The International fallout of Chavez coup is starting

The slow motion coup d'état that Chavez is performing these days is starting to be noticed, and big time.  I will pass on the obvious, for example the US government that states that Chavez is subverting the expression of the people.  That is, the US indicated clearly that Chavez is acting AGAINST the will of the people since he is not recognizing such opinion as expressed in a variety of votes, starting with the referendum of 2007.   The legitimacy of the Chavez regime is now been openly questioned, even if under still rather diplomatic terms.

But much, much worse is the communique from the Inter American Court for human Rights, IACHR.  This is all but a complete condemnation of the Chavez regime which has already been chastised often enough by the IACHR.  What they are doing is finally starting to put the OAS member countries in front of their obligation to promote democracy in the Americas.  Below I am putting some excerpts that you cannot miss:


Washington D.C., December 15, 2010 – The Inter-American Commission on Human Rights (IACHR) and its Office of the Special Rapporteur on Freedom of Expression express their concern regarding three draft laws that could be approved in the next few days in Venezuela: an Enabling Law, and bills that would modify the laws on Telecommunications and on Social Responsibility in Radio and Television.

The executive power has asked the National Assembly to approve an Enabling Law that delegates to the Executive the power to sanction laws for a period of one year. Both the constitutional provision and the delegating law fail to set the limits necessary for the existence of true control over the executive branch’s legislative power, while there does not exist a mechanism to allow a balanced correlation of government power as a guarantee for the respect for human rights.

The separation of powers as a guarantee of the rule of law also demands an effective and not merely formal separation between the executive and legislative branches. [-----]. Notwithstanding, the protection of human rights requires that state actions affecting the enjoyment of such rights in a fundamental way not be left to the discretion of the government but, rather, that they be surrounded by a set of guarantees to ensure that the inviolable attributes of the individual are not impaired. Moreover, the principle of legality, which must be respected when imposing restrictions on human rights, is jeopardized by permitting the delegation of legislative authority in terms that are overly broad and that could extend to criminal matters. [------]

The Enabling Law currently under consideration by the National Assembly is of special concern to the IACHR with regard to the power delegated to the executive branch to create norms that establish the sanctions that would apply when crimes are committed. Moreover, the Enabling Law will allow the executive power to legislate in matters of international cooperation. In this aspect, the IACHR reiterates its concern regarding the possibility that the capacity of non-governmental human rights organizations to do their important work is curtailed. [-------]

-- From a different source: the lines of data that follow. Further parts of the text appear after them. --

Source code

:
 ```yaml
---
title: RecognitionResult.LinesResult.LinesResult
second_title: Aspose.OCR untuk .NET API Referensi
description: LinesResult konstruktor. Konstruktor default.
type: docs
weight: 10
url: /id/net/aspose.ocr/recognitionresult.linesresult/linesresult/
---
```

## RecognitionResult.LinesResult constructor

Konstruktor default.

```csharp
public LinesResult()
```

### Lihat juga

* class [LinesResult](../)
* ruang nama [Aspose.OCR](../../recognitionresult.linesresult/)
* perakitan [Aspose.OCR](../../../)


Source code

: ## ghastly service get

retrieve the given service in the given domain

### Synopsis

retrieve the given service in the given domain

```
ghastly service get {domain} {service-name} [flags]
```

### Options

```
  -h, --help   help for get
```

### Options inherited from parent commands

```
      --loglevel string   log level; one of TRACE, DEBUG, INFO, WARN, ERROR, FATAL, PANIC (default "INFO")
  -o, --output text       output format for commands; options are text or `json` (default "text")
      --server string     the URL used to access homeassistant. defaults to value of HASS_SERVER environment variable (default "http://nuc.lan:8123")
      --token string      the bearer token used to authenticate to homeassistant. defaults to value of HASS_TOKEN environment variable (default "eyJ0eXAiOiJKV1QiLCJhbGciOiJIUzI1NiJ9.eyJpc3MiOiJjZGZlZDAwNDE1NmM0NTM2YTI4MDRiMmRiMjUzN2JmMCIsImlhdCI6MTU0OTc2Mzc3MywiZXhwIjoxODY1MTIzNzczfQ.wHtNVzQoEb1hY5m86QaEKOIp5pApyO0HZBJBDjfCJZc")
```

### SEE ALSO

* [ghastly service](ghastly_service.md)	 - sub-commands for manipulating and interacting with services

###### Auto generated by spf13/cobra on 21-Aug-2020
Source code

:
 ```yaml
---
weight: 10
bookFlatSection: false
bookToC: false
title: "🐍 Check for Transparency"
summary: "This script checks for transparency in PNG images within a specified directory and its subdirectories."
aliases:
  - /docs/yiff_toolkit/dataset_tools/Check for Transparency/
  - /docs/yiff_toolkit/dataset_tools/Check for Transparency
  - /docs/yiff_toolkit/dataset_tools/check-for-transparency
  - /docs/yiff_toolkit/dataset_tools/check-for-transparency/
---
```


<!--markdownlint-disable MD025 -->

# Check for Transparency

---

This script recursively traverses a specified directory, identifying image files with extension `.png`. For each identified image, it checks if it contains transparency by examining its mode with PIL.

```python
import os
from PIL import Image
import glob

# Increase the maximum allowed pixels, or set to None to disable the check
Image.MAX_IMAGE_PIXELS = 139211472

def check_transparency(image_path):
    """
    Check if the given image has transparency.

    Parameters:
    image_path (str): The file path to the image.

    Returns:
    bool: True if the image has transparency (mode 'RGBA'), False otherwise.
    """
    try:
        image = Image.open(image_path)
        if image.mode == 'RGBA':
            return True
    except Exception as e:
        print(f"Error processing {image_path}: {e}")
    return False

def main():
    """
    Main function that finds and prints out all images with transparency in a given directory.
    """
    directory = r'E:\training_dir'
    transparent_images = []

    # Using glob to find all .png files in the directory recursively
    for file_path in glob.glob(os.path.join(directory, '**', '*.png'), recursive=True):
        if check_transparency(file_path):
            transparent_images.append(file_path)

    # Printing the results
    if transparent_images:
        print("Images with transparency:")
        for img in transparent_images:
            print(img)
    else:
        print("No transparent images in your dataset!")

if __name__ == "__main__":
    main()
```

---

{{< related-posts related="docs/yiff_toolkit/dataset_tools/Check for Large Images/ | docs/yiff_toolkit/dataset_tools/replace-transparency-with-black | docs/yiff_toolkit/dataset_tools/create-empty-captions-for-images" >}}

 Additionally, the Assembly is discussing the modification of the laws on Telecommunications and Social Responsibility in Radio and Television, in order to extend their application to the electronic media, impose disproportionate obligations that would make impossible the continued operation of critical outlets such as Globovisión, and interfere with the content of all communications media.

The draft laws prohibit all media outlets from issuing messages that “incite or promote hatred”, “foment anxiety in the citizenry” or “ignore the authorities”, among other new prohibitions that are equally vague and ambiguous. In addition, they establish that Internet service providers should create mechanisms “that enable the restriction of (…) the dissemination” of these types of messages and they establish the liability of such companies for the expressions of third-parties.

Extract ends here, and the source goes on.